*Exercise requirements*. Check each line of the data below for the word "styling", then extract the ones that have it.

*Data in this exercise*.
----------------------------------------
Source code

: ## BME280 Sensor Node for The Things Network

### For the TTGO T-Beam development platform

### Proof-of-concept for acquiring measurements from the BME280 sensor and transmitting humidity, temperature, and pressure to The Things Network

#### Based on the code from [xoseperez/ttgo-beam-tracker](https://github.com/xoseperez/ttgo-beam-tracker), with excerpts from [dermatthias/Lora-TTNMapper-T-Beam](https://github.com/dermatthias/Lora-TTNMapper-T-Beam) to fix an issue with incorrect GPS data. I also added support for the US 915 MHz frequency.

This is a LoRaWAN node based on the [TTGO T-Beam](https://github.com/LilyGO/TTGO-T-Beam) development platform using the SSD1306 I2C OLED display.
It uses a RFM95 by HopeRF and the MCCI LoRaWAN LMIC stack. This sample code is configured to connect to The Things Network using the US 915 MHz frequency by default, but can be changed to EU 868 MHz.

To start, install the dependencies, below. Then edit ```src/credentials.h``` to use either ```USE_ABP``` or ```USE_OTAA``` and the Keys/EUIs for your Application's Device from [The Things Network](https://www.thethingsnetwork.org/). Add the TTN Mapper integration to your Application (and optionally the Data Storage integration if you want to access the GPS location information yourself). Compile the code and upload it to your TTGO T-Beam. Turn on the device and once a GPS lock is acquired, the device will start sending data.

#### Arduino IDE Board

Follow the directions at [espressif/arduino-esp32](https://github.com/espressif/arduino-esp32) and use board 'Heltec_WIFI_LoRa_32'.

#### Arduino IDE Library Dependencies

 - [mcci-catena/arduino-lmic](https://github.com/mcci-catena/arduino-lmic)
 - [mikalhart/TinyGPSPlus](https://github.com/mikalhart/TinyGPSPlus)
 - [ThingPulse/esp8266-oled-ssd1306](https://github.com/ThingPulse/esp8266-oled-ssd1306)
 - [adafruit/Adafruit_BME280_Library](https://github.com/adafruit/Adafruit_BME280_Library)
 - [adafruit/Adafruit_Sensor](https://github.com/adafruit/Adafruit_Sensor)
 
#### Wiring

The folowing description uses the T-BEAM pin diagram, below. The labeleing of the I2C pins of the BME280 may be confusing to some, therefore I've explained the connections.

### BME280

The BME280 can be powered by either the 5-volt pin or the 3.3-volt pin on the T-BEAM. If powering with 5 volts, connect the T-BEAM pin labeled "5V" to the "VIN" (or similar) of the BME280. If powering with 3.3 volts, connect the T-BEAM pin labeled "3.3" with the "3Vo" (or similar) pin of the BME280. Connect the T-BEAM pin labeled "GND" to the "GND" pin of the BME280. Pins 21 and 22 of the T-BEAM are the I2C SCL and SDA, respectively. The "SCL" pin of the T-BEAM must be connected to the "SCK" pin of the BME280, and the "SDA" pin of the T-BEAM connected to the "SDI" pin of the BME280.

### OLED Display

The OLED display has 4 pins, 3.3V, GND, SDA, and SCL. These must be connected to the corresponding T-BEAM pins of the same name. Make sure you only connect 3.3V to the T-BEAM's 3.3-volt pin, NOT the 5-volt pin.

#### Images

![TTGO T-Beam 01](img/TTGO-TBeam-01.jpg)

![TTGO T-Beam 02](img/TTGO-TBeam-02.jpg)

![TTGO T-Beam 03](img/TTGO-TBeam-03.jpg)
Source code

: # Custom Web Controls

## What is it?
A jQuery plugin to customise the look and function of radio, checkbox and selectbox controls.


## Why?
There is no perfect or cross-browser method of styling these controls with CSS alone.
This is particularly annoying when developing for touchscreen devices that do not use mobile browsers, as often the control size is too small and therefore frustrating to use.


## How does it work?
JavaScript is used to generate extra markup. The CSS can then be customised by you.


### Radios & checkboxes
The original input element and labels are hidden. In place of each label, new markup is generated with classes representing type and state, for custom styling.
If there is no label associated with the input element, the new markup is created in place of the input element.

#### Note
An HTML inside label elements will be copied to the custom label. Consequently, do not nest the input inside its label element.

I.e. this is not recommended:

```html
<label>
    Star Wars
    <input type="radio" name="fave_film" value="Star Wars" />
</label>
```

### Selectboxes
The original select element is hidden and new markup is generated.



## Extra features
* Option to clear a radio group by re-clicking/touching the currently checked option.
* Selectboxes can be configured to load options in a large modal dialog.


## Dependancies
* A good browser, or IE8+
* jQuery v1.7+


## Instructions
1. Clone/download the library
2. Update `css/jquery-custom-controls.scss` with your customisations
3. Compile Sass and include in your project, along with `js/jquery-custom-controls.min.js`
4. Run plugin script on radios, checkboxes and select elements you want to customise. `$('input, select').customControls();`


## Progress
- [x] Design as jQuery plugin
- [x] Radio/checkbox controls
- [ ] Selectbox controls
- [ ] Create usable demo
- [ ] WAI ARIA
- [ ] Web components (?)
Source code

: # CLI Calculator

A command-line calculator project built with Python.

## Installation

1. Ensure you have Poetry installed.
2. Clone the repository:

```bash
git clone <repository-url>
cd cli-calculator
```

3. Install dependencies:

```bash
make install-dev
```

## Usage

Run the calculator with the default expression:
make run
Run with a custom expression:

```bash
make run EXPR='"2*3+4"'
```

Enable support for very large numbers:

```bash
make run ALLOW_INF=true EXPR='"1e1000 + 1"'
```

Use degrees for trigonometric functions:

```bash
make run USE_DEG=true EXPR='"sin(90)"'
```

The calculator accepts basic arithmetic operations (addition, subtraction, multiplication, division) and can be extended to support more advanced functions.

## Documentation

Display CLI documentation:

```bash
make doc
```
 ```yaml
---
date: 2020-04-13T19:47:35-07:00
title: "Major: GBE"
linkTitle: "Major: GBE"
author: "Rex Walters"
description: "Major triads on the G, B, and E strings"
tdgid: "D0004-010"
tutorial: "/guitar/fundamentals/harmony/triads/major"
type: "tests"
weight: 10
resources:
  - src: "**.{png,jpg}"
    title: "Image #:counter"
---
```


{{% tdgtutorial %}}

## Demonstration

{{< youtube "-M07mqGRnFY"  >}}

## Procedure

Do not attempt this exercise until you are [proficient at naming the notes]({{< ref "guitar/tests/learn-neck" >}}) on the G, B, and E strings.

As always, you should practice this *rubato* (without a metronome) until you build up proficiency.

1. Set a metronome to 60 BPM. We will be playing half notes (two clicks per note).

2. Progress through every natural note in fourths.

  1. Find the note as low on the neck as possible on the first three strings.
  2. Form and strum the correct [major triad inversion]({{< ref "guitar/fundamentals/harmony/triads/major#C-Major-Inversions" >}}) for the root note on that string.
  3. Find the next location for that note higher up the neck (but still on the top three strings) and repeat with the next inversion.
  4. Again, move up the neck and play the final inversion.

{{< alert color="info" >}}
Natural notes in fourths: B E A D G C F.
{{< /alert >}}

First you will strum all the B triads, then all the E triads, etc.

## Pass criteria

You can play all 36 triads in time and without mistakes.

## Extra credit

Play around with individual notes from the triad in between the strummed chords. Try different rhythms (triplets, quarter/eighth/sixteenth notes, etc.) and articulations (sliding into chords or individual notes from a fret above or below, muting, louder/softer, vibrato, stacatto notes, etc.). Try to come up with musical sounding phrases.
----------------------------------------
*Finished exercise*.
There is no perfect or cross-browser method of styling these controls with CSS alone.
The original input element and labels are hidden. In place of each label, new markup is generated with classes representing type and state, for custom styling.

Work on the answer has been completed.